#### YOUR ASSIGNMENT
When you transcribe the data below, reproduce every line exactly and leave each picture out.

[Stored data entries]

.....

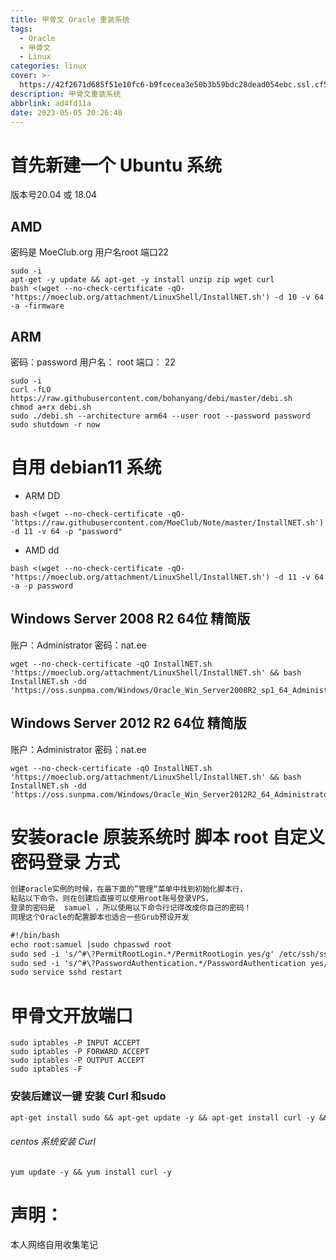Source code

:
 ```yaml
---
title: 甲骨文 Oracle 重装系统
tags:
  - Oracle
  - 甲骨文
  - Linux
categories: linux
cover: >-
  https://42f2671d685f51e10fc6-b9fcecea3e50b3b59bdc28dead054ebc.ssl.cf5.rackcdn.com/illustrations/Share_link_re_54rx.svg
description: 甲骨文重装系统
abbrlink: ad4fd11a
date: 2023-05-05 20:26:40
---
```

# 首先新建一个 Ubuntu 系统
版本号20.04 或 18.04 
## AMD
密码是 MoeClub.org 用户名root 端口22
```shell
sudo -i
apt-get -y update && apt-get -y install unzip zip wget curl
bash <(wget --no-check-certificate -qO- 'https://moeclub.org/attachment/LinuxShell/InstallNET.sh') -d 10 -v 64 -a -firmware
```
## ARM 
密码：password 用户名： root 端口： 22
```shell
sudo -i
curl -fLO https://raw.githubusercontent.com/bohanyang/debi/master/debi.sh
chmod a+rx debi.sh
sudo ./debi.sh --architecture arm64 --user root --password password
sudo shutdown -r now
```
# 自用 debian11 系统
- ARM DD 
```shell
bash <(wget --no-check-certificate -qO- 'https://raw.githubusercontent.com/MoeClub/Note/master/InstallNET.sh') -d 11 -v 64 -p "password"
```
- AMD dd
```shell
bash <(wget --no-check-certificate -qO- 'https://moeclub.org/attachment/LinuxShell/InstallNET.sh') -d 11 -v 64 -a -p password
```

## Windows Server 2008 R2 64位 精简版
账户：Administrator  密码：nat.ee
```shell
wget --no-check-certificate -qO InstallNET.sh 'https://moeclub.org/attachment/LinuxShell/InstallNET.sh' && bash InstallNET.sh -dd 'https://oss.sunpma.com/Windows/Oracle_Win_Server2008R2_sp1_64_Administrator_nat.ee.gz'
```
## Windows Server 2012 R2 64位 精简版
账户：Administrator  密码：nat.ee
```shell
wget --no-check-certificate -qO InstallNET.sh 'https://moeclub.org/attachment/LinuxShell/InstallNET.sh' && bash InstallNET.sh -dd 'https://oss.sunpma.com/Windows/Oracle_Win_Server2012R2_64_Administrator_nat.ee.gz'
```
# 安装oracle 原装系统时 脚本 root 自定义密码登录 方式
```markdown
创建oracle实例的时候，在最下面的”管理“菜单中找到初始化脚本行，
粘贴以下命令，则在创建后直接可以使用root账号登录VPS，
登录的密码是  samuel ，所以使用以下命令行记得改成你自己的密码！
同理这个Oracle的配置脚本也适合一些Grub预设开发
```
```markdown
#!/bin/bash
echo root:samuel |sudo chpasswd root
sudo sed -i 's/^#\?PermitRootLogin.*/PermitRootLogin yes/g' /etc/ssh/sshd_config;
sudo sed -i 's/^#\?PasswordAuthentication.*/PasswordAuthentication yes/g' /etc/ssh/sshd_config;
sudo service sshd restart
```
# 甲骨文开放端口
```shell
sudo iptables -P INPUT ACCEPT
sudo iptables -P FORWARD ACCEPT
sudo iptables -P OUTPUT ACCEPT
sudo iptables -F
```
### 安装后建议一键 安装 Curl 和sudo
```markdown
apt-get install sudo && apt-get update -y && apt-get install curl -y && apt update && apt upgrade -y
```
###### centos 系统安装 Curl
```markdown
yum update -y && yum install curl -y
```
# 声明：
本人网络自用收集笔记 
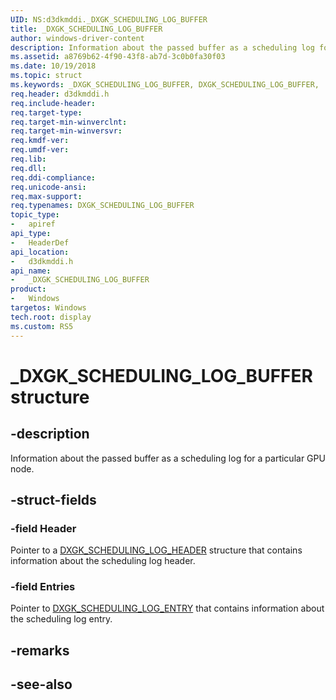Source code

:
 ```yaml
---
UID: NS:d3dkmddi._DXGK_SCHEDULING_LOG_BUFFER
title: _DXGK_SCHEDULING_LOG_BUFFER
author: windows-driver-content
description: Information about the passed buffer as a scheduling log for a particular GPU node.
ms.assetid: a8769b62-4f90-43f8-ab7d-3c0b0fa30f03
ms.date: 10/19/2018
ms.topic: struct
ms.keywords: _DXGK_SCHEDULING_LOG_BUFFER, DXGK_SCHEDULING_LOG_BUFFER,
req.header: d3dkmddi.h
req.include-header:
req.target-type:
req.target-min-winverclnt:
req.target-min-winversvr:
req.kmdf-ver:
req.umdf-ver:
req.lib:
req.dll:
req.ddi-compliance:
req.unicode-ansi:
req.max-support:
req.typenames: DXGK_SCHEDULING_LOG_BUFFER
topic_type:
-	apiref
api_type:
-	HeaderDef
api_location:
-	d3dkmddi.h
api_name:
-	_DXGK_SCHEDULING_LOG_BUFFER
product:
-	Windows
targetos: Windows
tech.root: display
ms.custom: RS5
---
```


# _DXGK_SCHEDULING_LOG_BUFFER structure

## -description

Information about the passed buffer as a scheduling log for a particular GPU node.

## -struct-fields

### -field Header

Pointer to a [DXGK_SCHEDULING_LOG_HEADER](ns-d3dkmddi-_dxgk_scheduling_log_header.md) structure that contains information about the scheduling log header.

### -field Entries

Pointer to [DXGK_SCHEDULING_LOG_ENTRY](ns-d3dkmddi-_dxgk_scheduling_log_entry.md) that contains information about the scheduling log entry.

## -remarks

## -see-also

.....

#### OUTPUT OF THE TASK
Source code

:
 ```yaml
---
title: 甲骨文 Oracle 重装系统
tags:
  - Oracle
  - 甲骨文
  - Linux
categories: linux
cover: >-
  https://42f2671d685f51e10fc6-b9fcecea3e50b3b59bdc28dead054ebc.ssl.cf5.rackcdn.com/illustrations/Share_link_re_54rx.svg
description: 甲骨文重装系统
abbrlink: ad4fd11a
date: 2023-05-05 20:26:40
---
```

# 首先新建一个 Ubuntu 系统
版本号20.04 或 18.04 
## AMD
密码是 MoeClub.org 用户名root 端口22
```shell
sudo -i
apt-get -y update && apt-get -y install unzip zip wget curl
bash <(wget --no-check-certificate -qO- 'https://moeclub.org/attachment/LinuxShell/InstallNET.sh') -d 10 -v 64 -a -firmware
```
## ARM 
密码：password 用户名： root 端口： 22
```shell
sudo -i
curl -fLO https://raw.githubusercontent.com/bohanyang/debi/master/debi.sh
chmod a+rx debi.sh
sudo ./debi.sh --architecture arm64 --user root --password password
sudo shutdown -r now
```
# 自用 debian11 系统
- ARM DD 
```shell
bash <(wget --no-check-certificate -qO- 'https://raw.githubusercontent.com/MoeClub/Note/master/InstallNET.sh') -d 11 -v 64 -p "password"
```
- AMD dd
```shell
bash <(wget --no-check-certificate -qO- 'https://moeclub.org/attachment/LinuxShell/InstallNET.sh') -d 11 -v 64 -a -p password
```

## Windows Server 2008 R2 64位 精简版
账户：Administrator  密码：nat.ee
```shell
wget --no-check-certificate -qO InstallNET.sh 'https://moeclub.org/attachment/LinuxShell/InstallNET.sh' && bash InstallNET.sh -dd 'https://oss.sunpma.com/Windows/Oracle_Win_Server2008R2_sp1_64_Administrator_nat.ee.gz'
```
## Windows Server 2012 R2 64位 精简版
账户：Administrator  密码：nat.ee
```shell
wget --no-check-certificate -qO InstallNET.sh 'https://moeclub.org/attachment/LinuxShell/InstallNET.sh' && bash InstallNET.sh -dd 'https://oss.sunpma.com/Windows/Oracle_Win_Server2012R2_64_Administrator_nat.ee.gz'
```
# 安装oracle 原装系统时 脚本 root 自定义密码登录 方式
```markdown
创建oracle实例的时候，在最下面的”管理“菜单中找到初始化脚本行，
粘贴以下命令，则在创建后直接可以使用root账号登录VPS，
登录的密码是  samuel ，所以使用以下命令行记得改成你自己的密码！
同理这个Oracle的配置脚本也适合一些Grub预设开发
```
```markdown
#!/bin/bash
echo root:samuel |sudo chpasswd root
sudo sed -i 's/^#\?PermitRootLogin.*/PermitRootLogin yes/g' /etc/ssh/sshd_config;
sudo sed -i 's/^#\?PasswordAuthentication.*/PasswordAuthentication yes/g' /etc/ssh/sshd_config;
sudo service sshd restart
```
# 甲骨文开放端口
```shell
sudo iptables -P INPUT ACCEPT
sudo iptables -P FORWARD ACCEPT
sudo iptables -P OUTPUT ACCEPT
sudo iptables -F
```
### 安装后建议一键 安装 Curl 和sudo
```markdown
apt-get install sudo && apt-get update -y && apt-get install curl -y && apt update && apt upgrade -y
```
###### centos 系统安装 Curl
```markdown
yum update -y && yum install curl -y
```
# 声明：
本人网络自用收集笔记 
Source code

:
 ```yaml
---
UID: NS:d3dkmddi._DXGK_SCHEDULING_LOG_BUFFER
title: _DXGK_SCHEDULING_LOG_BUFFER
author: windows-driver-content
description: Information about the passed buffer as a scheduling log for a particular GPU node.
ms.assetid: a8769b62-4f90-43f8-ab7d-3c0b0fa30f03
ms.date: 10/19/2018
ms.topic: struct
ms.keywords: _DXGK_SCHEDULING_LOG_BUFFER, DXGK_SCHEDULING_LOG_BUFFER,
req.header: d3dkmddi.h
req.include-header:
req.target-type:
req.target-min-winverclnt:
req.target-min-winversvr:
req.kmdf-ver:
req.umdf-ver:
req.lib:
req.dll:
req.ddi-compliance:
req.unicode-ansi:
req.max-support:
req.typenames: DXGK_SCHEDULING_LOG_BUFFER
topic_type:
-	apiref
api_type:
-	HeaderDef
api_location:
-	d3dkmddi.h
api_name:
-	_DXGK_SCHEDULING_LOG_BUFFER
product:
-	Windows
targetos: Windows
tech.root: display
ms.custom: RS5
---
```


# _DXGK_SCHEDULING_LOG_BUFFER structure

## -description

Information about the passed buffer as a scheduling log for a particular GPU node.

## -struct-fields

### -field Header

Pointer to a [DXGK_SCHEDULING_LOG_HEADER](ns-d3dkmddi-_dxgk_scheduling_log_header.md) structure that contains information about the scheduling log header.

### -field Entries

Pointer to [DXGK_SCHEDULING_LOG_ENTRY](ns-d3dkmddi-_dxgk_scheduling_log_entry.md) that contains information about the scheduling log entry.

## -remarks

## -see-also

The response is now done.